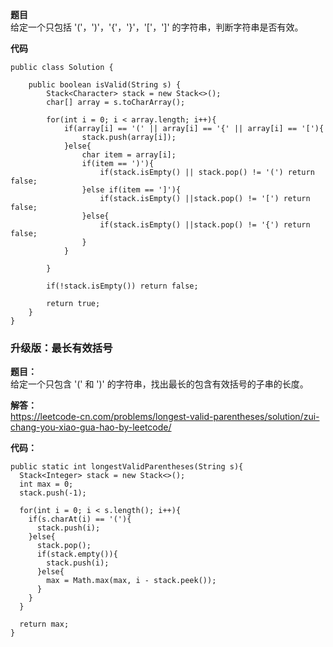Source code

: **题目**  
给定一个只包括 '('，')'，'{'，'}'，'['，']' 的字符串，判断字符串是否有效。  

**代码**  
```
public class Solution {

    public boolean isValid(String s) {
        Stack<Character> stack = new Stack<>();
        char[] array = s.toCharArray();

        for(int i = 0; i < array.length; i++){
            if(array[i] == '(' || array[i] == '{' || array[i] == '['){
                stack.push(array[i]);
            }else{
                char item = array[i];
                if(item == ')'){
                    if(stack.isEmpty() || stack.pop() != '(') return false;
                }else if(item == ']'){
                    if(stack.isEmpty() ||stack.pop() != '[') return false;
                }else{
                    if(stack.isEmpty() ||stack.pop() != '{') return false;
                }
            }

        }

        if(!stack.isEmpty()) return false;

        return true;
    }
}
```

### 升级版：最长有效括号
**题目：**  
给定一个只包含 '(' 和 ')' 的字符串，找出最长的包含有效括号的子串的长度。  

**解答：**  
https://leetcode-cn.com/problems/longest-valid-parentheses/solution/zui-chang-you-xiao-gua-hao-by-leetcode/  

**代码：**  
```
public static int longestValidParentheses(String s){
  Stack<Integer> stack = new Stack<>();
  int max = 0;
  stack.push(-1);
  
  for(int i = 0; i < s.length(); i++){
    if(s.charAt(i) == '('){
      stack.push(i);
    }else{
      stack.pop();
      if(stack.empty()){
        stack.push(i);
      }else{
        max = Math.max(max, i - stack.peek());
      }
    }
  }
  
  return max;
}
```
::::::::
What this task involves: Omit every image. Quote each record exactly.

Exercise response:
Source code

: **题目**  
给定一个只包括 '('，')'，'{'，'}'，'['，']' 的字符串，判断字符串是否有效。  

**代码**  
```
public class Solution {

    public boolean isValid(String s) {
        Stack<Character> stack = new Stack<>();
        char[] array = s.toCharArray();

        for(int i = 0; i < array.length; i++){
            if(array[i] == '(' || array[i] == '{' || array[i] == '['){
                stack.push(array[i]);
            }else{
                char item = array[i];
                if(item == ')'){
                    if(stack.isEmpty() || stack.pop() != '(') return false;
                }else if(item == ']'){
                    if(stack.isEmpty() ||stack.pop() != '[') return false;
                }else{
                    if(stack.isEmpty() ||stack.pop() != '{') return false;
                }
            }

        }

        if(!stack.isEmpty()) return false;

        return true;
    }
}
```

### 升级版：最长有效括号
**题目：**  
给定一个只包含 '(' 和 ')' 的字符串，找出最长的包含有效括号的子串的长度。  

**解答：**  
https://leetcode-cn.com/problems/longest-valid-parentheses/solution/zui-chang-you-xiao-gua-hao-by-leetcode/  

**代码：**  
```
public static int longestValidParentheses(String s){
  Stack<Integer> stack = new Stack<>();
  int max = 0;
  stack.push(-1);
  
  for(int i = 0; i < s.length(); i++){
    if(s.charAt(i) == '('){
      stack.push(i);
    }else{
      stack.pop();
      if(stack.empty()){
        stack.push(i);
      }else{
        max = Math.max(max, i - stack.peek());
      }
    }
  }
  
  return max;
}
```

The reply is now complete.